▸ Records to use:
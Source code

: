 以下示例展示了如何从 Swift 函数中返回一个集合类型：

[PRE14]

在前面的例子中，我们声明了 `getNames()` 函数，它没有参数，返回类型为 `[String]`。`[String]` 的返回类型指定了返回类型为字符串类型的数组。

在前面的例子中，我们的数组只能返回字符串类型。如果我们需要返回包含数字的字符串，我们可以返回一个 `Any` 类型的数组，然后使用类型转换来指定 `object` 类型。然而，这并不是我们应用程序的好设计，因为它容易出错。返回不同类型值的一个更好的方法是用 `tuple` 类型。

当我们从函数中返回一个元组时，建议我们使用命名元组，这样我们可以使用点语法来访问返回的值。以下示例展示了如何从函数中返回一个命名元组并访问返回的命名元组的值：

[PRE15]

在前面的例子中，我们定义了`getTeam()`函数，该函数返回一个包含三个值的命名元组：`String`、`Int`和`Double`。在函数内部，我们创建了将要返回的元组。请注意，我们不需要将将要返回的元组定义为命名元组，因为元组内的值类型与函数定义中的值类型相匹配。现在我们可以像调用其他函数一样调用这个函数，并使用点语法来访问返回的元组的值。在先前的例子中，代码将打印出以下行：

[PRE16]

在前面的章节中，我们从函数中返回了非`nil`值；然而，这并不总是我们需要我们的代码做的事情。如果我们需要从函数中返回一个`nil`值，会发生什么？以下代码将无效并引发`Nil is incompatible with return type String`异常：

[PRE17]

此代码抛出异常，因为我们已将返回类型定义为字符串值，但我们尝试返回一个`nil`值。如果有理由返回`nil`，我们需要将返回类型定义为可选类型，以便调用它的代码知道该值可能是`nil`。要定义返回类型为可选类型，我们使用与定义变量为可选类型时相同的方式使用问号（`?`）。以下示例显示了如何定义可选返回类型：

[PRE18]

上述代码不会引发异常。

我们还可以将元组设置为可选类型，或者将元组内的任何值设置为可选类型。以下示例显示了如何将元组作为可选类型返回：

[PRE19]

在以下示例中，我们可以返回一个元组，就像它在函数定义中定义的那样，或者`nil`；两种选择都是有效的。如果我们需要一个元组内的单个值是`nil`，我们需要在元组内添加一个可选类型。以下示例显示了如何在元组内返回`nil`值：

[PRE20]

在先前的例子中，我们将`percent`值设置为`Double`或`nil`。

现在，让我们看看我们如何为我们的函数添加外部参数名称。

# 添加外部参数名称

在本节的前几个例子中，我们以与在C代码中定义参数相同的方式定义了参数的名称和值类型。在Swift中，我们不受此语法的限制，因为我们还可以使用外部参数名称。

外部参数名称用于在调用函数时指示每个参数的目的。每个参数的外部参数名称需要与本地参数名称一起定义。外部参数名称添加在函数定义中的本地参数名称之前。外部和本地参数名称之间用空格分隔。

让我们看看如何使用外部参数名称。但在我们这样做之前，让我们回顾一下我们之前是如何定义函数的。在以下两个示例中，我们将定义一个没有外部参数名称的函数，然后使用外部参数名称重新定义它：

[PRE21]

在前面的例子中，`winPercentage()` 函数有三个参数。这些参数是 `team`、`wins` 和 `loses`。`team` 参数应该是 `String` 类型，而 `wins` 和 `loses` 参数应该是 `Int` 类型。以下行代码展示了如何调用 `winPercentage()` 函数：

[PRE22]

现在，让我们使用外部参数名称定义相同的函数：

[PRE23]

▸ What you are asked to do:
Work out how many lines in the entries contain "在先前的例子中" and give that number alone.

▸ Response:
2